Figure 1. Labyrinth Series - Lava/Print 2010; Size. 43” h ×19” ×18”; Collection. Private Colletion, Toronto; Photo Credit. V. MacDonald, Toronto
Figure 2. Labyrinth Series - Golden 2012; Size. 30” h ×28” ×27”; Collection. Four Seasons Hotel, Toronto; Photo Credit. N. Stirling, Toronto
Figure 3. Labyrinth Series - Golden/Detail 2012; Size. 30” h ×28” ×27”; Collection. Four Seasons Hotel, Toronto; Photo Credit. N. Stirling, Toronto

The recent evolution of the clay Maze series, smaller in scale, is an investigation into themes of chaos and beauty: the strength required for negotiating the paths between our interior and exterior worlds, a universal theme of appearances vs. reality, chaos vs. order, investigating the links between our interior private ordering and our presentation of its outward appearance (Figures 4,5).

Figure 4. Maze Series-SNARE 2011; Size. 28” h ×12” ×8”; Collection. Yingge Museum, Taepei, Taiwan; Photo Credit. N. Stirling, Toronto
Figure 5. Maze Series-SNARE/Detail 2011; Size. 28” h ×12” ×8”; Collection. Yingge Museum, Taipei, Taiwan; Photo Credit: N. Stirling, Toronto

Where the Labyrinths attempt to contain in a vessel format, and then let go through the many organized channels and surface perforations, the Maze series leaves the vessel completely into a complex stacking of chaotic passageways.
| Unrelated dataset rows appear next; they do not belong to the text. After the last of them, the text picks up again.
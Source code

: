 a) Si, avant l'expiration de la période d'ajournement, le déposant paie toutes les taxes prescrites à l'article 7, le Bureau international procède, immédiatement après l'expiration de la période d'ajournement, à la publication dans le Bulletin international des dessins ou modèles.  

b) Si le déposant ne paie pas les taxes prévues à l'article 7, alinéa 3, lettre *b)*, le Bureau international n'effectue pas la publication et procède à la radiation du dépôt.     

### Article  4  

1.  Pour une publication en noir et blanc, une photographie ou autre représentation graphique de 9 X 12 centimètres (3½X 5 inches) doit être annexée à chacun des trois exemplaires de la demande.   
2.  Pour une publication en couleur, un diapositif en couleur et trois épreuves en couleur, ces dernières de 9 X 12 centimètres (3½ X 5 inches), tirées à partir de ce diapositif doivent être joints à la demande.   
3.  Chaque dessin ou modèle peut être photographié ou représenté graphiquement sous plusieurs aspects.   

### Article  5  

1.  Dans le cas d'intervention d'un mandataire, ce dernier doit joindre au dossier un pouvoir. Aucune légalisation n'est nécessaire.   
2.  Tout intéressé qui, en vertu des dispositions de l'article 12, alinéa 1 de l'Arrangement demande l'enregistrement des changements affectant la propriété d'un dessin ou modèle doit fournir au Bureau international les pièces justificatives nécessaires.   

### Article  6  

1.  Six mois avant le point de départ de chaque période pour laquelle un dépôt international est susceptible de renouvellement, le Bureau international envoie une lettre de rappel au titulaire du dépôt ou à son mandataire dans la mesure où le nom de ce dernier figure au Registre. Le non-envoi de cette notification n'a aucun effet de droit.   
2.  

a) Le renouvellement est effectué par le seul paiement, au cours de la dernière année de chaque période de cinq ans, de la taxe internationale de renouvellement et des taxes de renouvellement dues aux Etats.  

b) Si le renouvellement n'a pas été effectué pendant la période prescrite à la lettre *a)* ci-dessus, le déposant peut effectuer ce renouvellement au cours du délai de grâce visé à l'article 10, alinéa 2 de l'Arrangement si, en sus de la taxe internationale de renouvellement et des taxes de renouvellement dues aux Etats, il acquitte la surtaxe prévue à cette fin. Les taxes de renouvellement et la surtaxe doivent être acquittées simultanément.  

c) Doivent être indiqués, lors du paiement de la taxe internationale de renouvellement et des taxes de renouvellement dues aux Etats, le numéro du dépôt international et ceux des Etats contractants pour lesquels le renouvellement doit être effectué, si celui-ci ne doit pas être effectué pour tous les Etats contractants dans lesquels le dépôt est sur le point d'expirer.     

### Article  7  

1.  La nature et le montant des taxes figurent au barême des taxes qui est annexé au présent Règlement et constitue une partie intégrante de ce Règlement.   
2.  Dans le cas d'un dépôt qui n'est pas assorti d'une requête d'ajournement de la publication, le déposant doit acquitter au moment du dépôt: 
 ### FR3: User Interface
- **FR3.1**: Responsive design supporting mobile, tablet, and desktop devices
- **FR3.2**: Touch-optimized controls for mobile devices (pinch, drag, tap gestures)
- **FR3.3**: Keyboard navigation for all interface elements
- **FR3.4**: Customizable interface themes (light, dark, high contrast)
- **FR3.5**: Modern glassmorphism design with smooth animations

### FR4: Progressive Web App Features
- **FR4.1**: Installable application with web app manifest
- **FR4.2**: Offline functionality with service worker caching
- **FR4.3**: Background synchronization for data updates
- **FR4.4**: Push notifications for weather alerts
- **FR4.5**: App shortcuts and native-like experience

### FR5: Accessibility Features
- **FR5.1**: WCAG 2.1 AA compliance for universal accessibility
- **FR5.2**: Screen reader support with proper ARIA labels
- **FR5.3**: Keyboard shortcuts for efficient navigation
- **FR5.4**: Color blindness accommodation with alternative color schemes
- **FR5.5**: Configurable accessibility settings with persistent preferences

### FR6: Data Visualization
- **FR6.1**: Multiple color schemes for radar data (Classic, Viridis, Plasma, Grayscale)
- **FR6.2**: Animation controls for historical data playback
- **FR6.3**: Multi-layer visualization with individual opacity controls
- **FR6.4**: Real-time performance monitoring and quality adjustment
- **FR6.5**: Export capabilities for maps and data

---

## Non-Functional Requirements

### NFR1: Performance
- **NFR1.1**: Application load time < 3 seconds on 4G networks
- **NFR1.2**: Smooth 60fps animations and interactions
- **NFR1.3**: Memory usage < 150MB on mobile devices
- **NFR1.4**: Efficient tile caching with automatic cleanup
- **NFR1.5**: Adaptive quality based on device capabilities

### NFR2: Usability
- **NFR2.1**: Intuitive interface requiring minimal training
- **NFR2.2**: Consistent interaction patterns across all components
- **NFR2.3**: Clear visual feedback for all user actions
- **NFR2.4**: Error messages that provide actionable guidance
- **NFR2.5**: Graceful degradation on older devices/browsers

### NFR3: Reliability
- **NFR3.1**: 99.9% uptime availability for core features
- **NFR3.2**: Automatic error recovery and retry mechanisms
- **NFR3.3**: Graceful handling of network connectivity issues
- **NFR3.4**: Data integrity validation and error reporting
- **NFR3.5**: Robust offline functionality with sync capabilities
The line of the clay becomes not only a lyrical structural element but as well a directional gesture of energy contributing to the sculpture with seeming fragility. The notion of movement in a fleeting moment, holding the duality of energy and stagnation together, highlighting the transitory nature of all things: yet held impossibly still. My interest lies here in investigating how the material can take part in the action of the idea.

Susan Collett is a graduate from the Cleveland Institute of Art, Ohio U.S.A. earning a BFA degree in Printmaking with a Minor in Ceramics. Since 1993 she has run a full-time studio art practice in downtown Toronto. Public and private gallery exhibitions and commission work sustain her full-time practice.

Large-scale clay sculpture and printmaking has become the focus of her work. The clay works are hand-built of earthenware paper clay and multi-fired to achieve a complex patina of surfaces. The monoprints are printed from plates made of stitched industrial grade roofing copper.

Her work was recently included in the Taiwan Biennale 2012, International Triennial of Silicate Arts, Kecskemet, Hungary 2011, Sevres Porcelain Museum, Paris, 2010, and an honourable mention at the CEBIKO International Ceramics Biennale in Korea 2009. She has exhibited at SOFA Chicago & New York, Palm Beach and the Toronto International Art Fair

In 2009, Collett was invited by the ceramic Association of Israel to conduct a Master workshop near the Dead Sea and various invitations to give presentations on her work at The Gardiner Museum of Ceramic Art, Toronto, Hangzhou Art & Design Academy, China and Concordia University in Montreal among others.

Her work has appeared in Ceramic Review, Ceramic Art & Perception, Ceramics Technical various catalogues and publications.

Collections include The Gardiner Museum of Ceramic Art, The Tom Thomson Memorial Art Gallery, The Canadian Clay & Glass Gallery, The Queen Elizabeth Hotel, Montreal, Ernst & Young, Toronto, Trump Tower Miami, and The Canadiana Collection of the Official Residencies of Ottawa, Rideau Hall where her sculpture was placed in the private office of the Governor General of Canada.

She received her letters from the IAC, International Academy of Ceramics in 2007 and her RCA, Royal Canadian Academy of Ceramics in 2008.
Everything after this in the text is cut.